The White Sox were one loss away from reaching triple digits in 2013, finishing 63-99 in the American League Central. Recent reports suggest the team is open to dealing second baseman Gordon Beckham, shortstop Alexei Ramirez and outfielder Alejandro De Aza, but left-handers Chris Sale and Jose Quintana, as well as recently acquired outfielders Avisail Garcia and Jose Abreu are thought to be off limits.

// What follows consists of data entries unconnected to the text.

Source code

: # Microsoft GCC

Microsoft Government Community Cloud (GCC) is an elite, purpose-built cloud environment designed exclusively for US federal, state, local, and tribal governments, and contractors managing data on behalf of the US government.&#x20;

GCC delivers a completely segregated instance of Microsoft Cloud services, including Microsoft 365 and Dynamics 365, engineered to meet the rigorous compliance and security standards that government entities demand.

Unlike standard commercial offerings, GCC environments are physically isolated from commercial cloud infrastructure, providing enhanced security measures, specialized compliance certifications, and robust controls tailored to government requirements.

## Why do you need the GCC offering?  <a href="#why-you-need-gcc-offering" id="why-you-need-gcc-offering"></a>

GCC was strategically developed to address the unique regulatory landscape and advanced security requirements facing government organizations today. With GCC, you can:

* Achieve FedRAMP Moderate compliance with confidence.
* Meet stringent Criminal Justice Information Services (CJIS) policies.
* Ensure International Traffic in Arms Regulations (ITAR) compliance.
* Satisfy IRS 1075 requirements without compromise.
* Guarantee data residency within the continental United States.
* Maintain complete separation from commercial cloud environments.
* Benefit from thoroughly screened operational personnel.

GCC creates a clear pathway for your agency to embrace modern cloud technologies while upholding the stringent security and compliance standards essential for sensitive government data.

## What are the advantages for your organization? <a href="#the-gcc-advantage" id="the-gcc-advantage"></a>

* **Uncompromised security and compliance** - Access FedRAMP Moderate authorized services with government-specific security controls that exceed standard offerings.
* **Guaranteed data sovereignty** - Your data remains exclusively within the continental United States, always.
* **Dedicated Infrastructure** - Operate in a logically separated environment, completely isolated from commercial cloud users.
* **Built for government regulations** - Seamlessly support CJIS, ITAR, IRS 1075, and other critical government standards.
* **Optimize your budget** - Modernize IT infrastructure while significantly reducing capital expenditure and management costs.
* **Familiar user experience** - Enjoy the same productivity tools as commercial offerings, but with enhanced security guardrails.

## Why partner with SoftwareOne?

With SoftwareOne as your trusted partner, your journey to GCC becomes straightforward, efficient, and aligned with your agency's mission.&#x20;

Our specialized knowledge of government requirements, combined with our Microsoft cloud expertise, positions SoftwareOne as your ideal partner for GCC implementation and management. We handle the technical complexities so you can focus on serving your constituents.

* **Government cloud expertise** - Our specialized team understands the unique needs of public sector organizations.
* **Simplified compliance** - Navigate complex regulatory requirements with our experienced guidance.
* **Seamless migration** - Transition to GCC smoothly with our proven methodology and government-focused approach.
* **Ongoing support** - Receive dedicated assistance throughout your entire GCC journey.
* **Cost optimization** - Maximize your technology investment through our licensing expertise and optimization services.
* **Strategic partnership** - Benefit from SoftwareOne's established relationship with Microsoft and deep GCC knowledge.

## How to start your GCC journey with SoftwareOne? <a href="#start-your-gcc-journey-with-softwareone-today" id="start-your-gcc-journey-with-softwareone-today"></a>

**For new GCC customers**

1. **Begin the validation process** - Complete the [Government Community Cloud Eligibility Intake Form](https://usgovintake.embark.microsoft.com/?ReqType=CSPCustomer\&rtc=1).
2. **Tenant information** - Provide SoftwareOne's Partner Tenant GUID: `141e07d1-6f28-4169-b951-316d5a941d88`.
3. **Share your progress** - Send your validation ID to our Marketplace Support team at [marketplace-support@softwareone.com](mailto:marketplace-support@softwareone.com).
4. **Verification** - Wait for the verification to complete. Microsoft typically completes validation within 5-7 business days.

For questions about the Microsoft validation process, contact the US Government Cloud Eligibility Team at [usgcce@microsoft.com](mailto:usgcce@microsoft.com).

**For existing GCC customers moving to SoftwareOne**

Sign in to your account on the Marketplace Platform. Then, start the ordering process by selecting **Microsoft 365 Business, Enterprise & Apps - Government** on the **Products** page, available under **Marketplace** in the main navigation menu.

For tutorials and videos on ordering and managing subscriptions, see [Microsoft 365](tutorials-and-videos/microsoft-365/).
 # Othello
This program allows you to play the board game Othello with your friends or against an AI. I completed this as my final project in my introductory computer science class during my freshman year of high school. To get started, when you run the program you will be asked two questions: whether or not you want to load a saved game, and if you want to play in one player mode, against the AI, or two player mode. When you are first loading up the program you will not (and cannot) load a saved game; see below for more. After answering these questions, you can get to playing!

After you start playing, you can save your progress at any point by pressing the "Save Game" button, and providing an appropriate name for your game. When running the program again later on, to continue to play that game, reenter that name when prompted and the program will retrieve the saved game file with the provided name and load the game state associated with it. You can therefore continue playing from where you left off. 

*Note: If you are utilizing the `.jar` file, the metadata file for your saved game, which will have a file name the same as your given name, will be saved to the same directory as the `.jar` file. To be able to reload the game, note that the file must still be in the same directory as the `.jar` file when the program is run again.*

The White Sox lineup is predominantly right handed, so it would make sense for general manager Rick Hahn to be on the lookout for some left-handed bats. With an obvious need at catcher, Brian McCann and Jarrod Saltalamacchia could be on Chicago's radar. But as things stand, there isn't a tremendous amount of ready talent on the South Side. Who knows? Maybe Abreu pulls a Yasiel Puig. Aside from the clear-cut No. 1 player in Chicago, you won't have to reach to draft any Pale Hose on Draft Day, so a few of these guys could turn into fantastic values.
5. Dayan Viciedo
The No. 5 spot came down to Viciedo and Adam Dunn, and, honestly, I'm not particularly keen on either as a solid fantasy option. But we know what we're getting from Dunn: a whole lot of home runs and nothing else. Viciedo hit just 14 home runs in 124 games last season, but he burst onto the scene with 25 in 2012. It's hard projecting him for much better than a .265 BA, but the potential for 25-30 home runs and solid RBI production is certainly there. He reminds me of Carlos Quentin, a former South Sider, and I think one of these years Viciedo will smack 30 bombs. 2014 could be that year.
4. Alexei Ramirez
Ramirez surprised everyone with 30 steals in 2013, and that helped propel the shortstop to a top-six finish at the position. Expecting 30 steals again is probably unwise, but he did steal 20 bags in 2012. Another 20-25 is not out of the question. On the season, Ramirez hit .284/.313/.380 with six home runs, 68 runs and 48 RBIs. He lacks pop and his home run total has dropped each of the last four seasons, from 18 to 15 to nine to six. Unless he rebounds in the power department, you won't get top-six value out of Ramirez again.
3. Addison Reed
Ranking Reed as the third best option in Chicago goes to show you just how little fantasy talent is on the White Sox, but I've always been a big fan of right-hander. I owned Reed on almost every team of mine in 2013, and he put in a decent year, saving 40 games and striking out a career-best 72 batters in 71 1/3 innings. Reed struggled in the ERA department (3.79), but I can safely tell you that a couple of awful games torpedoed that number. And so goes the life of a big-league closer. Reed's strikeout rate improved from 22.7 percent to 24.4 percent, and opposing batters hit just .206 against Reed after hitting .261 the year before. Reed's WHIP also improved dramatically, from 1.36 to 1.11. I think Reed continues to improve in 2014 and returns top-10 value at closer.
2. Alejandro De Aza
De Aza nearly made the 20/20 club with 17 home runs and 20 steals in 2013, as the White Sox centerfielder slashed .264/.323/.405 and added 84 runs and 62 RBIs. While I think the 17 long balls were fluky for a guy of De Aza's build, I'm buying the steals and the run production in what was an overall underwhelming Chicago lineup. De Aza has now recorded back-to-back 80-run seasons, and I don't see why that should change in 2014. He's a perfect No. 4 fantasy outfielder in my eyes, as a likely 10/80/55/20 performer.
1. Chris Sale
Sale is easily the White Sox most attractive fantasy player in 2014. The scrawny left-hander with the awkward throwing motion stuck out 226 batters in 214 1/3 innings while posting a 3.07 ERA. Sale's 2.95 xFIP was ninth best in baseball, and his 4.91 K/BB was fifth, behind only Cliff Lee (6.94), Adam Wainwright (6.26), Matt Harvey (6.16) and David Price (5.59). That's pretty good company. Sale, 26, made 30 starts for the second straight season and successfully hurdled the 200-innings wall for the first time, shedding doubt that he can hold up over a long season. Tied with Clayton Kershaw for the major's fifth highest strikeout rate (25.5 percent) since 2012, Sale is among the top-10 starters in baseball, and should be treated as such on Draft Day.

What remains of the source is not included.